ABOUT THIS TASK – Collect every line in the records below that contains the word "need".

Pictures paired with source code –
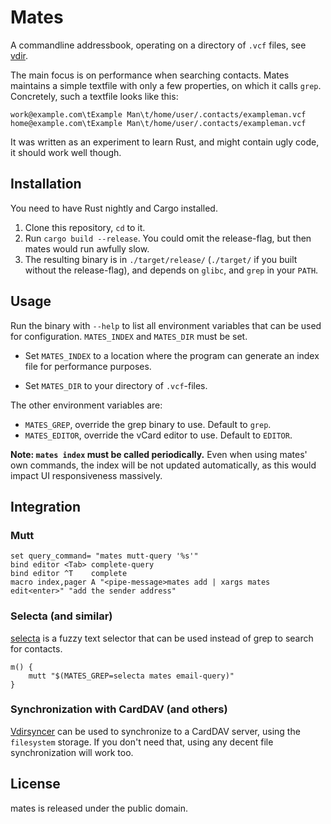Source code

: # Mates

A commandline addressbook, operating on a directory of ``.vcf`` files,
see [vdir](http://vdirsyncer.readthedocs.org/en/stable/vdir.html).

The main focus is on performance when searching contacts. Mates maintains a
simple textfile with only a few properties, on which it calls `grep`.
Concretely, such a textfile looks like this:

    work@example.com\tExample Man\t/home/user/.contacts/exampleman.vcf
    home@example.com\tExample Man\t/home/user/.contacts/exampleman.vcf

It was written as an experiment to learn Rust, and might contain ugly code, it
should work well though.

## Installation

You need to have Rust nightly and Cargo installed.

1. Clone this repository, `cd` to it.
2. Run `cargo build --release`. You could omit the release-flag, but then mates
   would run awfully slow.
3. The resulting binary is in `./target/release/` (`./target/` if you built
   without the release-flag), and depends on `glibc`, and `grep` in your
   `PATH`.


## Usage

Run the binary with ``--help`` to list all environment variables that can be
used for configuration. ``MATES_INDEX`` and ``MATES_DIR`` must be set.

- Set ``MATES_INDEX`` to a location where the program can generate an index
  file for performance purposes.

- Set ``MATES_DIR`` to your directory of ``.vcf``-files.

The other environment variables are:

- ``MATES_GREP``, override the grep binary to use. Default to ``grep``.
- ``MATES_EDITOR``, override the vCard editor to use. Default to ``EDITOR``.

**Note: ``mates index`` must be called periodically.** Even when using mates'
own commands, the index will be not updated automatically, as this would impact
UI responsiveness massively.


## Integration

### Mutt

    set query_command= "mates mutt-query '%s'"
    bind editor <Tab> complete-query
    bind editor ^T    complete
    macro index,pager A "<pipe-message>mates add | xargs mates edit<enter>" "add the sender address"

### Selecta (and similar)

[selecta](https://github.com/garybernhardt/selecta) is a fuzzy text selector
that can be used instead of grep to search for contacts.

    m() {
        mutt "$(MATES_GREP=selecta mates email-query)"
    }

### Synchronization with CardDAV (and others)

[Vdirsyncer](http://vdirsyncer.readthedocs.org/) can be used to synchronize to
a CardDAV server, using the `filesystem` storage. If you don't need that, using
any decent file synchronization will work too.

## License

mates is released under the public domain.
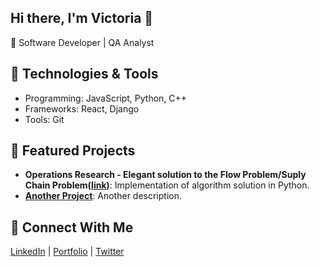 ## Hi there, I'm Victoria 👋
🚀 Software Developer | QA Analyst 
<!--
**Vmp309/Vmp309** is a ✨ _special_ ✨ repository because its `README.md` (this file) appears on your GitHub profile.

Here are some ideas to get you started:

- 🔭 I’m currently working on ...
- 🌱 I’m currently learning ...
- 👯 I’m looking to collaborate on ...
- 🤔 I’m looking for help with ...
- 💬 Ask me about ...
- 📫 How to reach me: ...
- 😄 Pronouns: ...
- ⚡ Fun fact: ...
-->

## 🔧 Technologies & Tools
- Programming: JavaScript, Python, C++
- Frameworks: React, Django
- Tools: Git

## 📂 Featured Projects
- **Operations Research - Elegant solution to the Flow Problem/Suply Chain Problem([link](https://github.com/Vmp309/Operations-Research.git))**: Implementation of algorithm solution in Python.
- **[Another Project](link)**: Another description.

## 🌟 Connect With Me
[LinkedIn](link) | [Portfolio](link) | [Twitter](link)
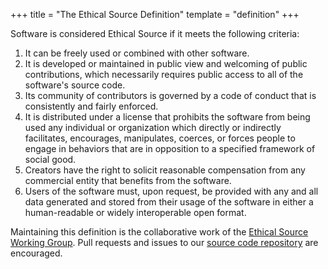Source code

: +++
title = "The Ethical Source Definition"
template = "definition"
+++

Software is considered Ethical Source if it meets the following criteria:

1. It can be freely used or combined with other software.
1. It is developed or maintained in public view and welcoming of public contributions, which necessarily requires public access to all of the software's source code.
1. Its community of contributors is governed by a code of conduct that is consistently and fairly enforced.
1. It is distributed under a license that prohibits the software from being used any individual or organization which directly or indirectly facilitates, encourages, manipulates, coerces, or forces people to engage in behaviors that are in opposition to a specified framework of social good.
1. Creators have the right to solicit reasonable compensation from any commercial entity that benefits from the software.
1. Users of the software must, upon request, be provided with any and all data generated and stored from their usage of the software in either a human-readable or widely interoperable open format.

Maintaining this definition is the collaborative work of the [Ethical Source Working Group](/apply). Pull requests and issues to our [source code repository](https://github.com/ethicalSource/ethicalsource.dev) are encouraged.
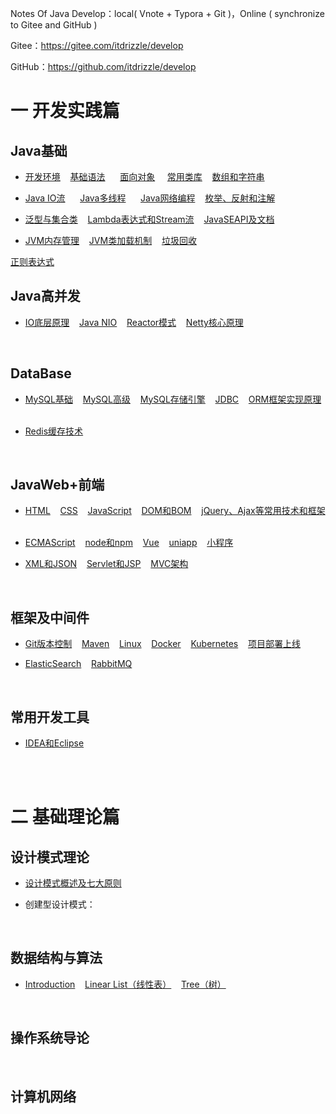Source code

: Notes Of Java Develop：local( Vnote + Typora + Git )，Online ( synchronize to Gitee and GitHub )

Gitee：https://gitee.com/itdrizzle/develop

GitHub：https://github.com/itdrizzle/develop

# 一 开发实践篇

## Java基础

* [开发环境](JavaSE/detail/history.md) &nbsp;&nbsp; [基础语法](JavaSE/base.md)  &nbsp;&nbsp; &nbsp;  [面向对象](JavaSE/oop.md)&nbsp;&nbsp; &nbsp; [常用类库](JavaSE/classlib.md) &nbsp;&nbsp; [数组和字符串](JavaSE/array.md) &nbsp;&nbsp; 

* [Java IO流](JavaSE/javaIO.md) &nbsp;&nbsp; &nbsp;  [Java多线程](JavaSE/thread.md) &nbsp;&nbsp; &nbsp;  [Java网络编程](JavaSE/network.md) &nbsp;&nbsp;  [枚举、反射和注解](JavaSE/senior.md) &nbsp;&nbsp;  

* [泛型与集合类](JavaSE/collection.md) &nbsp;&nbsp;  [Lambda表达式和Stream流](JavaSE/lambda.md) &nbsp;&nbsp; [JavaSEAPI及文档](https://www.oracle.com/cn/java/technologies/java-se-api-doc.html)&nbsp;&nbsp; 

* [JVM内存管理](Jvm/Jvm内存管理.md)  &nbsp;&nbsp;  [JVM类加载机制](Jvm/Jvm类加载.md)  &nbsp;&nbsp;   [垃圾回收](Jvm/gc.md)  &nbsp;&nbsp;  

 [正则表达式](JavaSE/regex.md) &nbsp;&nbsp;

## Java高并发
* [IO底层原理]()  &nbsp;&nbsp;  [Java NIO]()  &nbsp;&nbsp; [Reactor模式]()  &nbsp;&nbsp;  [Netty核心原理]()  &nbsp;&nbsp; 



<br/>

## DataBase

*  [MySQL基础](Database/mysql-1.md) &nbsp;&nbsp;   [MySQL高级](Database/mysql-2.md) &nbsp;&nbsp; [MySQL存储引擎](Database/innodb.md) &nbsp;&nbsp;   [JDBC](Database/jdbc.md) &nbsp;&nbsp;   [ORM框架实现原理](Database/orm.md) &nbsp;&nbsp;   

* [Redis缓存技术](Database/Redis.md) 



<br/>

## JavaWeb+前端

* [HTML](Web/HTML.md) &nbsp;&nbsp;   [CSS](Web/CSS.md) &nbsp;&nbsp;  [JavaScript](Web/JavaScript.md) &nbsp;&nbsp;   [DOM和BOM](Web/WebAPI.md) &nbsp;&nbsp;   [jQuery、Ajax等常用技术和框架](Web/frame.md) &nbsp;&nbsp;   

* [ECMAScript](Web/ES6.md) &nbsp;&nbsp;   [node和npm](Web/nodejs.md) &nbsp;&nbsp;     [Vue](Web/Vue.md) &nbsp;&nbsp;   [uniapp](Web/uniapp.md) &nbsp;&nbsp;   [小程序](Web/小程序.md) &nbsp;&nbsp;   

* [XML和JSON](Web/XML.md) &nbsp;&nbsp;   [Servlet和JSP](Web/JavaWeb.md) &nbsp;&nbsp;  [MVC架构](Web/mvc.md) &nbsp;&nbsp;  

<br/>

## 框架及中间件

* [Git版本控制](Environment/Git.md) &nbsp;&nbsp;  [Maven](Environment/maven.md) &nbsp;&nbsp; [Linux](Environment/Linux.md) &nbsp;&nbsp;  [Docker](Environment/Docker.md) &nbsp;&nbsp; [Kubernetes](Environment/kubernetes.md) &nbsp;&nbsp; [项目部署上线](Environment/deployment.md) &nbsp;&nbsp;

* [ElasticSearch](Environment/ElasticSearch.md) &nbsp;&nbsp; [RabbitMQ](Environment/RabbitMQ.md) &nbsp;&nbsp; 












<br/>


## 常用开发工具

* [IDEA和Eclipse](Tools/idea.md)    &nbsp;&nbsp;  


<br/> <br/>

# 二 基础理论篇



## 设计模式理论

* [设计模式概述及七大原则](DesignPatterns/theory.md) 


* 创建型设计模式：
    


<br/>


## 数据结构与算法

* [Introduction](DataStructure/introduction.md) &nbsp;&nbsp; [Linear List（线性表）](DataStructure/LinearList.md)  &nbsp;&nbsp; [Tree（树）](DataStructure/tree.md) 

 




<br/>


## 操作系统导论



<br/>


## 计算机网络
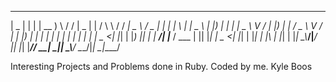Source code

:   ____  _   _ ______   __  ____  _        _ __   ______ ____   ___  _   _ _   _ ____  
 |  _ \| | | | __ ) \ / / |  _ \| |      / \\ \ / / ___|  _ \ / _ \| | | | \ | |  _ \ 
 | |_) | | | |  _ \\ V /  | |_) | |     / _ \\ V / |  _| |_) | | | | | | |  \| | | | |
 |  _ <| |_| | |_) || |   |  __/| |___ / ___ \| || |_| |  _ <| |_| | |_| | |\  | |_| |
 |_| \_\\___/|____/ |_|   |_|   |_____/_/   \_\_| \____|_| \_\\___/ \___/|_| \_|____/ 
                                                                                                                                                                     
                                                                                  
                                                                                 
Interesting Projects and Problems done in Ruby. Coded by me. Kyle Boos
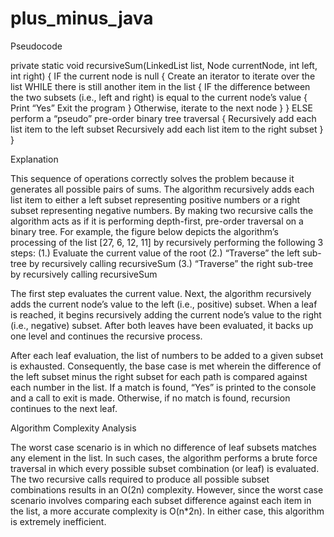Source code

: # plus_minus_java

Pseudocode

private static void recursiveSum(LinkedList list, Node currentNode, int left, int right) {
	IF the current node is null {
		Create an iterator to iterate over the list
		WHILE there is still another item in the list {
			IF the difference between the two subsets (i.e., left and right) is equal to the current node’s value {
				Print “Yes”
				Exit the program
			}
			Otherwise, iterate to the next node
		}
	}
	ELSE perform a “pseudo” pre-order binary tree traversal {
		Recursively add each list item to the left subset
		Recursively add each list item to the right subset
	}
}


Explanation

This sequence of operations correctly solves the problem because it generates all possible pairs of sums.  The algorithm recursively adds each list item to either a left subset representing positive numbers or a right subset representing negative numbers.  By making two recursive calls the algorithm acts as if it is performing depth-first, pre-order traversal on a binary tree.
For example, the figure below depicts the algorithm’s processing of the list [27, 6, 12, 11] by recursively performing the following 3 steps:
(1.)	Evaluate the current value of the root
(2.)	“Traverse” the left sub-tree by recursively calling recursiveSum
(3.)	“Traverse” the right sub-tree by recursively calling recursiveSum

The first step evaluates the current value.  Next, the algorithm recursively adds the current node’s value to the left (i.e., positive) subset.  When a leaf is reached, it begins recursively adding the current node’s value to the right (i.e., negative) subset.  After both leaves have been evaluated, it backs up one level and continues the recursive process.  

After each leaf evaluation, the list of numbers to be added to a given subset is exhausted.  Consequently, the base case is met wherein the difference of the left subset minus the right subset for each path is compared against each number in the list.  If a match is found, “Yes” is printed to the console and a call to exit is made.  Otherwise, if no match is found, recursion continues to the next leaf.


Algorithm Complexity Analysis

The worst case scenario is in which no difference of leaf subsets matches any element in the list.  In such cases, the algorithm performs a brute force traversal in which every possible subset combination (or leaf) is evaluated.  The two recursive calls required to produce all possible subset combinations results in an O(2n) complexity.  However, since the worst case scenario involves comparing each subset difference against each item in the list, a more accurate complexity is O(n*2n).  In either case, this algorithm is extremely inefficient.


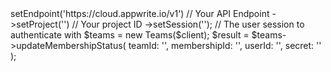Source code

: <?php

use Appwrite\Client;
use Appwrite\Services\Teams;

$client = (new Client())
    ->setEndpoint('https://cloud.appwrite.io/v1') // Your API Endpoint
    ->setProject('<YOUR_PROJECT_ID>') // Your project ID
    ->setSession(''); // The user session to authenticate with

$teams = new Teams($client);

$result = $teams->updateMembershipStatus(
    teamId: '<TEAM_ID>',
    membershipId: '<MEMBERSHIP_ID>',
    userId: '<USER_ID>',
    secret: '<SECRET>'
);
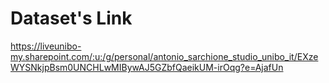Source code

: # Dataset's Link
https://liveunibo-my.sharepoint.com/:u:/g/personal/antonio_sarchione_studio_unibo_it/EXzeWYSNkjpBsm0UNCHLwMIBywAJ5GZbfQaeikUM-irOqg?e=AjafUn
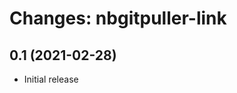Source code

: Changes: nbgitpuller-link
=========================

0.1 (2021-02-28)
----------------

* Initial release
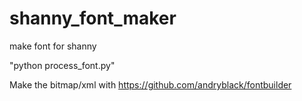 # shanny_font_maker
make font for shanny
 
"python process_font.py"

Make the bitmap/xml with https://github.com/andryblack/fontbuilder 
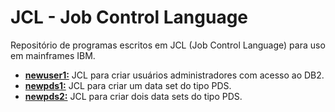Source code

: # JCL - Job Control Language

Repositório de programas escritos em JCL (Job Control Language) para uso em mainframes IBM.  

<!--
* **[000:](https://github.com/fermyno/mainframe/tree/main/JCL/src/000.txt)** ?????.  
-->

* **[newuser1:](https://github.com/fermyno/mainframe/tree/main/JCL/src/newuser1.txt)** JCL para criar usuários administradores com acesso ao DB2.  
* **[newpds1:](https://github.com/fermyno/mainframe/tree/main/JCL/src/newpds1.txt)** JCL para criar um data set do tipo PDS.  
* **[newpds2:](https://github.com/fermyno/mainframe/tree/main/JCL/src/newpds2.txt)** JCL para criar dois data sets do tipo PDS.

SOLVED EXERCISE –
You need to have Rust nightly and Cargo installed.
a CardDAV server, using the `filesystem` storage. If you don't need that, using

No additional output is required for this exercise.